• [TASK INSTRUCTIONS] Lines of the data that contain the word "slam" are the ones to copy.

• [DATA TO USE]
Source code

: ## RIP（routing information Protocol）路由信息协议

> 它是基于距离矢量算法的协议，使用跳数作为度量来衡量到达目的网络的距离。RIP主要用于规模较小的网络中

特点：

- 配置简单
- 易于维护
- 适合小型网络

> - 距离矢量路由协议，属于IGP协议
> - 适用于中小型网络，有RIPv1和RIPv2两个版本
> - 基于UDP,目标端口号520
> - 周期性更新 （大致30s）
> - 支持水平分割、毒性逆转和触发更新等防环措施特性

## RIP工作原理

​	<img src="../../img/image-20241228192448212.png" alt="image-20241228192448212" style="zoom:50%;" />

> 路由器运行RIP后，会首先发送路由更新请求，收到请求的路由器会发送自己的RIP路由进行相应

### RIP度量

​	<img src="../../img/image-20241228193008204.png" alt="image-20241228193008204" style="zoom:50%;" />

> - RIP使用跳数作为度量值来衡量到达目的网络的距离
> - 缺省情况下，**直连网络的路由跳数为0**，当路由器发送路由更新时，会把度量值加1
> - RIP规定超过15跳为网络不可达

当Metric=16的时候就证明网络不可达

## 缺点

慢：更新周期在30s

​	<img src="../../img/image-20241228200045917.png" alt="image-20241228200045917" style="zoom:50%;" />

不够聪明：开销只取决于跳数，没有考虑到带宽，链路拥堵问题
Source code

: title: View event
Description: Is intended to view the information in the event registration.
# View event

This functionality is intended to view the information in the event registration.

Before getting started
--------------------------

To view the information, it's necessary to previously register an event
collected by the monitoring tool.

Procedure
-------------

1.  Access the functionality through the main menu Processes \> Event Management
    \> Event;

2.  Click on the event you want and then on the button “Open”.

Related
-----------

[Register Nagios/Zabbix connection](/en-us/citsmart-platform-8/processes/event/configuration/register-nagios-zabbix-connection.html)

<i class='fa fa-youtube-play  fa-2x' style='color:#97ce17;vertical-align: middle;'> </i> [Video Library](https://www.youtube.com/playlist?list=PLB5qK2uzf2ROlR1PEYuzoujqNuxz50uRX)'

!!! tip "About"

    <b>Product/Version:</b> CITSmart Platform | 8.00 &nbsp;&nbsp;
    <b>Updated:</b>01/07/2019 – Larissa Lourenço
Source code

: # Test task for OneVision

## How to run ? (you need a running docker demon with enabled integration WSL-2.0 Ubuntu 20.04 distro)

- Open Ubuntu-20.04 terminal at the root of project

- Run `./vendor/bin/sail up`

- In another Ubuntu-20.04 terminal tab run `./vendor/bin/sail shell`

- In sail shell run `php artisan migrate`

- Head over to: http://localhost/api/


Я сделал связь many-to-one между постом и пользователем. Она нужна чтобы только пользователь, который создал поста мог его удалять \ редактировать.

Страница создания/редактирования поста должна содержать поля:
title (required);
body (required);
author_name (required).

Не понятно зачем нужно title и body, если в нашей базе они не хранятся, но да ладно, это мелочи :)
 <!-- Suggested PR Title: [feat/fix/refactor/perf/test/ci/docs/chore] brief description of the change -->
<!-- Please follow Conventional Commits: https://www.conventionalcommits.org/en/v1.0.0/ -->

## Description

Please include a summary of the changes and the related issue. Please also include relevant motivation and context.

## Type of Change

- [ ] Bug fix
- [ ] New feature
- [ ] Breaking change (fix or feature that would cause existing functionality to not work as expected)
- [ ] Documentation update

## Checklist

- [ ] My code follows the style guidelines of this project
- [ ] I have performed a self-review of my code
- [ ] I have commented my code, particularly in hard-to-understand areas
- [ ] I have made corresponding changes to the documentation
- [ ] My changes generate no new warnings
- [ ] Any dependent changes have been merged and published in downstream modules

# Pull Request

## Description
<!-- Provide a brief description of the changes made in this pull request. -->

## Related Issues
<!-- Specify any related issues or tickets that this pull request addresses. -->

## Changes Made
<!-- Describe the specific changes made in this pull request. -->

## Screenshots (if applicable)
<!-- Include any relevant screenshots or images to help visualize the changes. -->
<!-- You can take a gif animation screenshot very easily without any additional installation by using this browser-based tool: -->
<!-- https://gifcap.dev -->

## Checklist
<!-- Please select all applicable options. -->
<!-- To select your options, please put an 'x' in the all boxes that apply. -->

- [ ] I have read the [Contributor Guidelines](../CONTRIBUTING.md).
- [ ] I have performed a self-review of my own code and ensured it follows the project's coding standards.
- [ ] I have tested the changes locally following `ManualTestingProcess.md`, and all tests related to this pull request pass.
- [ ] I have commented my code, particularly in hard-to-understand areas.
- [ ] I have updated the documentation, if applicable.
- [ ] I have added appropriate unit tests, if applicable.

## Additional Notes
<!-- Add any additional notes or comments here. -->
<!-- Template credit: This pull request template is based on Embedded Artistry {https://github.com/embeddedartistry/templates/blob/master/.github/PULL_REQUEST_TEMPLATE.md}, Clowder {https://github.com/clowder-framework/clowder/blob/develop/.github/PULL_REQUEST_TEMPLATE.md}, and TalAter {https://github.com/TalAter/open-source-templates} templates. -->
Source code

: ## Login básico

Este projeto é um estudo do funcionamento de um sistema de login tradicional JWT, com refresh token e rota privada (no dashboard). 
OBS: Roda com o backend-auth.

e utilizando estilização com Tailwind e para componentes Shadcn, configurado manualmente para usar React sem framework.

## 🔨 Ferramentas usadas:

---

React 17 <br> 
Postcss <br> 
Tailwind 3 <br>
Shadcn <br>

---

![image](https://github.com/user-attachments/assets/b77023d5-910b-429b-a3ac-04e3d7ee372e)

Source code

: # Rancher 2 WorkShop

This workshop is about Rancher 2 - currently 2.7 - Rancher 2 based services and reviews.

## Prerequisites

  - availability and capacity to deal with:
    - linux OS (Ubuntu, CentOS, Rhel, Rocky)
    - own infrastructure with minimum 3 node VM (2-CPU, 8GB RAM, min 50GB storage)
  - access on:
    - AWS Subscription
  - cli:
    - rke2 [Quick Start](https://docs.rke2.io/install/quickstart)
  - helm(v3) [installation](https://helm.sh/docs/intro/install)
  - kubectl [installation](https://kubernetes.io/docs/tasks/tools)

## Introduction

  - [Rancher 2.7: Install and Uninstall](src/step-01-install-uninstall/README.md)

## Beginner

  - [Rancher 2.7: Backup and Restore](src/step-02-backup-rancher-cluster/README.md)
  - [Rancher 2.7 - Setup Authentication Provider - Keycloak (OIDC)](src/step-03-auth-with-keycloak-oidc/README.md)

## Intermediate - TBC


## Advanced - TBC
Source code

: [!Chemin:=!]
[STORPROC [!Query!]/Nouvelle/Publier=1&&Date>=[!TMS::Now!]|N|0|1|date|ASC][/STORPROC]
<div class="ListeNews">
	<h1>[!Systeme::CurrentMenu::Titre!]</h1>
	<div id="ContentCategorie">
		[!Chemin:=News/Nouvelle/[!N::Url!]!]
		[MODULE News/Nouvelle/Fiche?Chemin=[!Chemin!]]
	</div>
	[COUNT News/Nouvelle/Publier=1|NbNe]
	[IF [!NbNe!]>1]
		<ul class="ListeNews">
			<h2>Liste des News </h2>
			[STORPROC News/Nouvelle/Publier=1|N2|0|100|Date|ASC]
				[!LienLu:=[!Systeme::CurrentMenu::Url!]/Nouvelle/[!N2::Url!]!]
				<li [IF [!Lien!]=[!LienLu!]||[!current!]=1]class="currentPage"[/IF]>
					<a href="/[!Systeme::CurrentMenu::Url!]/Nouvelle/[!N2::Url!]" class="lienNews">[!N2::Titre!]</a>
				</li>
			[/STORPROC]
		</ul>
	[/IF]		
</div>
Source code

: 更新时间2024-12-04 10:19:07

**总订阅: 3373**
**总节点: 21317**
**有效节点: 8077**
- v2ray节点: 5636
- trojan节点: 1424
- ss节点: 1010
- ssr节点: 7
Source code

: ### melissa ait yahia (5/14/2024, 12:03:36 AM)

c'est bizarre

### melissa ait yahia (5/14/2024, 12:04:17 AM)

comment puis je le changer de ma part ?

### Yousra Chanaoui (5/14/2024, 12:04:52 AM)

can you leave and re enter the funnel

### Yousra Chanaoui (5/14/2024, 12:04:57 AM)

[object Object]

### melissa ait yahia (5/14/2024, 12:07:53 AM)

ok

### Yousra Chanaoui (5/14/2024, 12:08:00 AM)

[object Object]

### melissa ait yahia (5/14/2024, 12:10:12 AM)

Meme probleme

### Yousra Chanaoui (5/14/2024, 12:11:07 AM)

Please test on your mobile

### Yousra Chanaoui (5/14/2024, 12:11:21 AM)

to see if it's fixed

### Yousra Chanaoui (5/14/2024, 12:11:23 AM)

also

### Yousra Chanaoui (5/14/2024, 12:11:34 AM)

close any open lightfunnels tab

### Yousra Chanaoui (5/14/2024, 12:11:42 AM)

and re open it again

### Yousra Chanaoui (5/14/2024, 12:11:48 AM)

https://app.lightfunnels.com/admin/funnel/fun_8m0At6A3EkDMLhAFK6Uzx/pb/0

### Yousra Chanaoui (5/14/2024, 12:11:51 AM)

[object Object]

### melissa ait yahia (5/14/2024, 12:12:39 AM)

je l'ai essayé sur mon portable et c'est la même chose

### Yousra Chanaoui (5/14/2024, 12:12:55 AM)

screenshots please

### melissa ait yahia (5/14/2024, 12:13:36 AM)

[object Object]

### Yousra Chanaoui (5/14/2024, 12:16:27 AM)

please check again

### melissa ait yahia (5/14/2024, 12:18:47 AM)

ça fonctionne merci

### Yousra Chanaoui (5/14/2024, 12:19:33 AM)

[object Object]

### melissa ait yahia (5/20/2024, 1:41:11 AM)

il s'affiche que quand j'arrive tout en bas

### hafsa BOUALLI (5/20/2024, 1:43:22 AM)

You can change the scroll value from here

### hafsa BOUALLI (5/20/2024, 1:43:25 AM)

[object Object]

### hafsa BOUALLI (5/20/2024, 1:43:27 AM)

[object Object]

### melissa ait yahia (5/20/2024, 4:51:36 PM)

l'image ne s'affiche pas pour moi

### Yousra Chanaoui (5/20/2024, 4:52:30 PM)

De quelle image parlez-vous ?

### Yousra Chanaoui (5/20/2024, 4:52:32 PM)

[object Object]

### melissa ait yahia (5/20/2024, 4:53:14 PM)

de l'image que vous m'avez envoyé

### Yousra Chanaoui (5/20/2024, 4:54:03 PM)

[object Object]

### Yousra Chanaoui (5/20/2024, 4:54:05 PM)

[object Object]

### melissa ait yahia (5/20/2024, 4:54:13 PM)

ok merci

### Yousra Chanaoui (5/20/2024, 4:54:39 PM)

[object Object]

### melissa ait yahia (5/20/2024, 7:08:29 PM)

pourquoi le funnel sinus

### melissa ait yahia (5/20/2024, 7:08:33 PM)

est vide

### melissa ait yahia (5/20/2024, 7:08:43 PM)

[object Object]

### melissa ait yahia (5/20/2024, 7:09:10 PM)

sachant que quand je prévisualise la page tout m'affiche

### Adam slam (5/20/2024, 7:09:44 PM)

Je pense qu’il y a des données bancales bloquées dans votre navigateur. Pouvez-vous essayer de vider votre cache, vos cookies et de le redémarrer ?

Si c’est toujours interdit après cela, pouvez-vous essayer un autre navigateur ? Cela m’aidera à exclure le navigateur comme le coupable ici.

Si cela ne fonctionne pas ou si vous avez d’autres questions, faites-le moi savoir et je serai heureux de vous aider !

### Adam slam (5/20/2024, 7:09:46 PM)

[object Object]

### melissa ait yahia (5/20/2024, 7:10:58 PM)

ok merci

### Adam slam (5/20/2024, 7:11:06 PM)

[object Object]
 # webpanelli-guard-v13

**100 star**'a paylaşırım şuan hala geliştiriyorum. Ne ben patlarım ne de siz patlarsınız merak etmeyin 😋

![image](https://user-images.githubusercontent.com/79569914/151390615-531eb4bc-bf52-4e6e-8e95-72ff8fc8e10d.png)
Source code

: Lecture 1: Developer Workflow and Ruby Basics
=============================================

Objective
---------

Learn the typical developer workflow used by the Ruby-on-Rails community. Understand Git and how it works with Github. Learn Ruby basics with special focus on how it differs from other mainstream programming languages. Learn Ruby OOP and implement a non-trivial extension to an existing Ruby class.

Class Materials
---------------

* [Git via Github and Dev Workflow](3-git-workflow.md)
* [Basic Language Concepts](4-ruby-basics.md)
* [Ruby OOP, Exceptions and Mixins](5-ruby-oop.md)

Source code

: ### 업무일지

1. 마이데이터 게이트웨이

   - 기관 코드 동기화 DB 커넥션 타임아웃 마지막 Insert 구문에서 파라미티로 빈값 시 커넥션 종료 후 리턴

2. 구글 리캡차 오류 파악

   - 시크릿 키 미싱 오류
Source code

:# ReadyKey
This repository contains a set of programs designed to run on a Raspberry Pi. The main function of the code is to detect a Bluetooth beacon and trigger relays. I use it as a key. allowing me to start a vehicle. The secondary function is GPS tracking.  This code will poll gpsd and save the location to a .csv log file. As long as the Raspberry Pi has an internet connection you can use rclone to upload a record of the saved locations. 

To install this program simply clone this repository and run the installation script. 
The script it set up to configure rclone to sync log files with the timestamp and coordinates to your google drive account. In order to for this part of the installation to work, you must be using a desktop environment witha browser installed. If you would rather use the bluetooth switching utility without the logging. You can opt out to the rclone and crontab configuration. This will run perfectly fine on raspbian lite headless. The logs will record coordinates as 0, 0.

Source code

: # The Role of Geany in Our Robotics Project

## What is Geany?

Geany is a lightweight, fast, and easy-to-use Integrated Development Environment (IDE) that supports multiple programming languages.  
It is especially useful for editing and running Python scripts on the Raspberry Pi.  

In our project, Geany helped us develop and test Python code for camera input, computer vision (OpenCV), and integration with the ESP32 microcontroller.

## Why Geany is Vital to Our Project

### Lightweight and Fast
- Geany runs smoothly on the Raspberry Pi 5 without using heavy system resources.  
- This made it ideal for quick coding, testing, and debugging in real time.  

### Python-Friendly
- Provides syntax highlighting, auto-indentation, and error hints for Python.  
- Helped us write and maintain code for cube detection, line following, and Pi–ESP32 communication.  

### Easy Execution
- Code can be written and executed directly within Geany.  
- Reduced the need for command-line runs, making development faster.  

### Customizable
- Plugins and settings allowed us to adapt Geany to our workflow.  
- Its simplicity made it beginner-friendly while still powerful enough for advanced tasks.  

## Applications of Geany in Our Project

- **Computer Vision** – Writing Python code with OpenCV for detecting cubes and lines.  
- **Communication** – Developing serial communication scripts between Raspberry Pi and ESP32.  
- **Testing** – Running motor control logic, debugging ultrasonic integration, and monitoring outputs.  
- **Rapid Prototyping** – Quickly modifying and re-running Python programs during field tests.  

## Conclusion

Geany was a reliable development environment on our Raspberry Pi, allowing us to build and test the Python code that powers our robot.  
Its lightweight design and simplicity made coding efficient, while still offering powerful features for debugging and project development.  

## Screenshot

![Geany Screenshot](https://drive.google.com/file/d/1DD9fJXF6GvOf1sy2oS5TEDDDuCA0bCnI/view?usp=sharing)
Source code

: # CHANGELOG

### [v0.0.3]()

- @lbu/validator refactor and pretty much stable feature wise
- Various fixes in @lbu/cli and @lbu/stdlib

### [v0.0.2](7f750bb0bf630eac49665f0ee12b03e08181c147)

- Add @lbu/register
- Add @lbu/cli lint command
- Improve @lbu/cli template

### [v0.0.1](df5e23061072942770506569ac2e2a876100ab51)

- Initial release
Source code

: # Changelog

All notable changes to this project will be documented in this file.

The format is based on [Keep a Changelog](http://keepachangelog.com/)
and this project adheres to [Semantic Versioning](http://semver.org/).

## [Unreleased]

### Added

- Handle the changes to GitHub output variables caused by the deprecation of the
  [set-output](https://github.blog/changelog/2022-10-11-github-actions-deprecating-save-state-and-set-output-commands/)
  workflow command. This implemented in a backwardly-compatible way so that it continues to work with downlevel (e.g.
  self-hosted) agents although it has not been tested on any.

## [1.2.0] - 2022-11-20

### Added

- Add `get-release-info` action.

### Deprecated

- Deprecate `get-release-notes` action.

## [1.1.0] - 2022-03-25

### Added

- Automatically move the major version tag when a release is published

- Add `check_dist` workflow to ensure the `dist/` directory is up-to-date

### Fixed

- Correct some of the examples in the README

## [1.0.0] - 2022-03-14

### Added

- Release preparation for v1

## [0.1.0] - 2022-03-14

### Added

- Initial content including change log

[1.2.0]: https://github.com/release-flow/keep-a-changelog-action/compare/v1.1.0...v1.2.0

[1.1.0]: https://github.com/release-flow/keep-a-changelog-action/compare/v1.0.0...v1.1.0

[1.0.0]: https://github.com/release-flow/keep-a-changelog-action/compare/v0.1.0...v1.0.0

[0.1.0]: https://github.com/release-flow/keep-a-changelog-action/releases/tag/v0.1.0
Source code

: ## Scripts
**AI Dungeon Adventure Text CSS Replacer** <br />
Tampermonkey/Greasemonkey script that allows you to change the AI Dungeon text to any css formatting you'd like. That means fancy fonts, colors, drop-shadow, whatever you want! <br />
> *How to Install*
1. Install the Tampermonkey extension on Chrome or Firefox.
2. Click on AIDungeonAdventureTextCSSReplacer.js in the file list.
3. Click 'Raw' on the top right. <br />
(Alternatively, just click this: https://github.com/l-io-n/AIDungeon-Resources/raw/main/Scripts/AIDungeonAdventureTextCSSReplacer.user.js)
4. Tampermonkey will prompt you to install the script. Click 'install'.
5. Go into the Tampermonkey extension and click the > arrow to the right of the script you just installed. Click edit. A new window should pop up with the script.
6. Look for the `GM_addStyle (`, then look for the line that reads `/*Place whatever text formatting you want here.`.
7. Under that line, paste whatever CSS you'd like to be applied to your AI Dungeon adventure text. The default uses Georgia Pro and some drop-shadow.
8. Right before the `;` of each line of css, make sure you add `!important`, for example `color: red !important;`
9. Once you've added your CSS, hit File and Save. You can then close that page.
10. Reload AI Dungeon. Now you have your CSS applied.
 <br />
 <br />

• [REPLY TO THE TASK]
### Adam slam (5/20/2024, 7:09:44 PM)
### Adam slam (5/20/2024, 7:09:46 PM)
### Adam slam (5/20/2024, 7:11:06 PM)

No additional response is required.